Real apologies cannot be generic. Instead, it’s critical to clearly acknowledge what was done and who was wronged or hurt.
But don’t overdo it. Acknowledgments should be so thorough that they only need to be done once. Volkswagen was the poster child for getting this wrong, letting news about their DieselGate scandal escape little by little instead of just pulling the bandage off all at once. Accept the wrongdoing, acknowledge what was done, and move on to the actual apology.
When it’s time to apologize, do it sincerely, authentically, and fully. “I’m sorry” (or “we’re sorry”) are two of the most powerful words in human language when they are presented honestly.

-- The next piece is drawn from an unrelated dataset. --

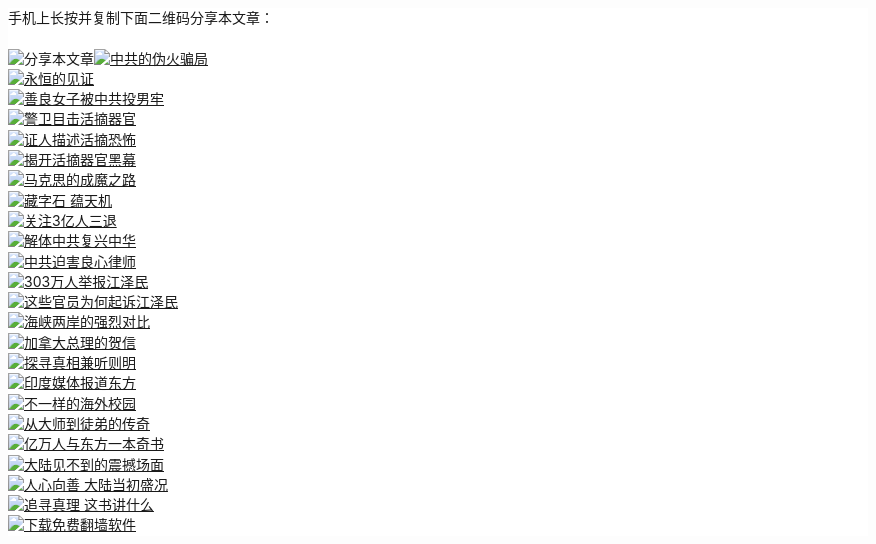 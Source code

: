 ####
手机上长按并复制下面二维码分享本文章：<br><br><img src="http://www.hehaibao.com/qr/index.php?m=1&e=L&p=10&t=&d=https://github.com/asdfghy6/djy/blob/master/gb/19/8/8/n11438604.md%231" title="分享本文章"></td><td VALIGN=TOP><a href="https://github.com/asdfghy6/djy/blob/master/gb/16/1/21/n4622075.md?dfh#1" target="_blank"><img src="https://raw.githubusercontent.com/asdfghy6/djy/master/gb/300/wei-f1.jpg" title="中共的伪火骗局"  alt="中共的伪火骗局"></a><br><a href="https://github.com/asdfghy6/yh/blob/master/README.md?dfh#1" target="_blank"><img src="https://raw.githubusercontent.com/asdfghy6/djy/master/gb/300/yong-h.jpg" title="永恒的见证"  alt="永恒的见证"></a><br><a href="https://github.com/asdfghy6/djy/blob/master/gb/13/9/29/n3974789.md?dfh#1" target="_blank"><img src="https://raw.githubusercontent.com/asdfghy6/djy/master/gb/300/shang-lnz.jpg" title="善良女子被中共投男牢"  alt="善良女子被中共投男牢"></a><br><a href="https://github.com/asdfghy6/djy/blob/master/gb/16/3/16/n4663449.md?dfh#1" target="_blank"><img src="https://raw.githubusercontent.com/asdfghy6/djy/master/gb/300/huo-z3.jpg" title="警卫目击活摘器官"  alt="警卫目击活摘器官"></a><br><a href="https://github.com/asdfghy6/djy/blob/master/gb/16/8/7/n8177641.md?dfh#1" target="_blank"><img src="https://raw.githubusercontent.com/asdfghy6/djy/master/gb/300/huo-z4.jpg" title="证人描述活摘恐怖"  alt="证人描述活摘恐怖"></a><br><a href="https://github.com/asdfghy6/djy/blob/master/gb/10/4/19/n2881569.md?dfh#1" target="_blank"><img src="https://raw.githubusercontent.com/asdfghy6/djy/master/gb/300/huo-z1.jpg" title="揭开活摘器官黑幕"  alt="揭开活摘器官黑幕"></a><br><a href="https://github.com/asdfghy6/djy/blob/master/gb/10/11/7/n3077476.md?dfh#1" target="_blank"><img src="https://raw.githubusercontent.com/asdfghy6/djy/master/gb/300/ma-ks.jpg" title="马克思的成魔之路"  alt="马克思的成魔之路"></a><br><a href="https://github.com/asdfghy6/djy/blob/master/gb/14/6/9/n4173977.md?dfh#1" target="_blank"><img src="https://raw.githubusercontent.com/asdfghy6/djy/master/gb/300/chang-zs.jpg" title="藏字石 蕴天机"  alt="藏字石 蕴天机"></a><br><a href="https://github.com/asdfghy6/djy/blob/master/gb/18/5/10/n10381511.md?dfh#1" target="_blank"><img src="https://raw.githubusercontent.com/asdfghy6/djy/master/gb/300/st1.jpg" title="关注3亿人三退"  alt="关注3亿人三退"></a><br><a href="https://github.com/asdfghy6/djy/blob/master/gb/18/3/21/n10237682.md?dfh#1" target="_blank"><img src="https://raw.githubusercontent.com/asdfghy6/djy/master/gb/300/jie-t.jpg" title="解体中共复兴中华"  alt="解体中共复兴中华"></a><br><a href="https://github.com/asdfghy6/djy/blob/master/gb/9/2/9/n2422991.md?dfh#1" target="_blank"><img src="https://raw.githubusercontent.com/asdfghy6/djy/master/gb/300/gao-zs.jpg" title="中共迫害良心律师"  alt="中共迫害良心律师"></a><br><a href="https://github.com/asdfghy6/djy/blob/master/gb/18/12/9/n10900044.md?dfh#1" target="_blank"><img src="https://raw.githubusercontent.com/asdfghy6/djy/master/gb/300/sj1.jpg" title="303万人举报江泽民"  alt="303万人举报江泽民"></a><br><a href="https://github.com/asdfghy6/djy/blob/master/gb/18/8/28/n10672014.md?dfh#1" target="_blank"><img src="https://raw.githubusercontent.com/asdfghy6/djy/master/gb/300/sj2.jpg" title="这些官员为何起诉江泽民"  alt="这些官员为何起诉江泽民"></a><br><a href="https://github.com/asdfghy6/djy/blob/master/gb/8/12/18/n2367165.md?dfh#1" target="_blank"><img src="https://raw.githubusercontent.com/asdfghy6/djy/master/gb/300/liangan.jpg" title="海峡两岸的强烈对比"  alt="海峡两岸的强烈对比"></a><br><a href="https://github.com/asdfghy6/djy/blob/master/gb/15/5/5/n4427238.md?dfh#1" target="_blank"><img src="https://raw.githubusercontent.com/asdfghy6/djy/master/gb/300/jia-ndzl.jpg" title="加拿大总理的贺信"  alt="加拿大总理的贺信"></a><br><a href="https://github.com/asdfghy6/djy/blob/master/gb/11/6/17/n3289382.md?dfh#1" target="_blank">
<img src="https://raw.githubusercontent.com/asdfghy6/djy/master/gb/300/xiao-wd.jpg" title="探寻真相兼听则明"  alt="探寻真相兼听则明"></a><br><a href="https://github.com/asdfghy6/djy/blob/master/gb/18/10/27/n10812623.md?dfh#1" target="_blank"><img src="https://raw.githubusercontent.com/asdfghy6/djy/master/gb/300/yindu.jpg" title="印度媒体报道东方"  alt="印度媒体报道东方"></a><br><a href="https://github.com/asdfghy6/djy/blob/master/gb/18/6/9/n10469652.md?dfh#1" target="_blank"><img src="https://raw.githubusercontent.com/asdfghy6/djy/master/gb/300/xie-j.jpg" title="不一样的海外校园"  alt="不一样的海外校园"></a><br><a href="https://github.com/asdfghy6/djy/blob/master/gb/7/4/5/n1669415.md?dfh#1" target="_blank"><img src="https://raw.githubusercontent.com/asdfghy6/djy/master/gb/300/li-up.jpg" title="从大师到徒弟的传奇"  alt="从大师到徒弟的传奇"></a><br><a href="https://github.com/asdfghy6/djy/blob/master/gb/17/5/26/n9191512.md?dfh#1" target="_blank"><img src="https://raw.githubusercontent.com/asdfghy6/djy/master/gb/300/zfl2.jpg" title="亿万人与东方一本奇书"  alt="亿万人与东方一本奇书"></a><br><a href="https://github.com/asdfghy6/djy/blob/master/gb/13/11/27/n4020290.md?dfh#1" target="_blank"><img src="https://raw.githubusercontent.com/asdfghy6/djy/master/gb/300/zhen-h.jpg" title="大陆见不到的震撼场面"  alt="大陆见不到的震撼场面"></a><br><a href="https://github.com/asdfghy6/djy/blob/master/gb/15/7/17/n4482910.md?dfh#1" target="_blank"><img src="https://raw.githubusercontent.com/asdfghy6/djy/master/gb/300/dalu-sk.jpg" title="人心向善 大陆当初盛况"  alt="人心向善 大陆当初盛况"></a><br><a href="https://github.com/asdfghy6/djy/blob/master/gb/9/10/15/n2689419.md?dfh#1" target="_blank"><img src="https://raw.githubusercontent.com/asdfghy6/djy/master/gb/300/zfl1.jpg" title="追寻真理 这书讲什么"  alt="追寻真理 这书讲什么"></a><br><a href="https://github.com/asdfghy6/fq/blob/master/README.md?dfh#1" target="_blank"><img src="https://raw.githubusercontent.com/asdfghy6/djy/master/gb/300/fq1.jpg" title="下载免费翻墙软件"  alt="下载免费翻墙软件"></a><br></td></tr></table>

After the word is out and the “I’m sorries” have been said, it’s time to act. Now it’s time for companies to show they meant what they said and that they’re willing to put their money where their mouths are to make good on their transgressions.
At the same time, this phase has to be carefully constructed, so it doesn’t simply pile logs on the fire and keep an unfortunate situation in the public’s eye any longer than necessary.
Using these four steps is an easy way to manage the process of apologizing. And it’s a great way to not make a problem if more severe.
Or as crises expert Gene Grabowski eloquently told the Journal, “Apologies should be treated like spices you add to a dish. You don’t want to overdo it.”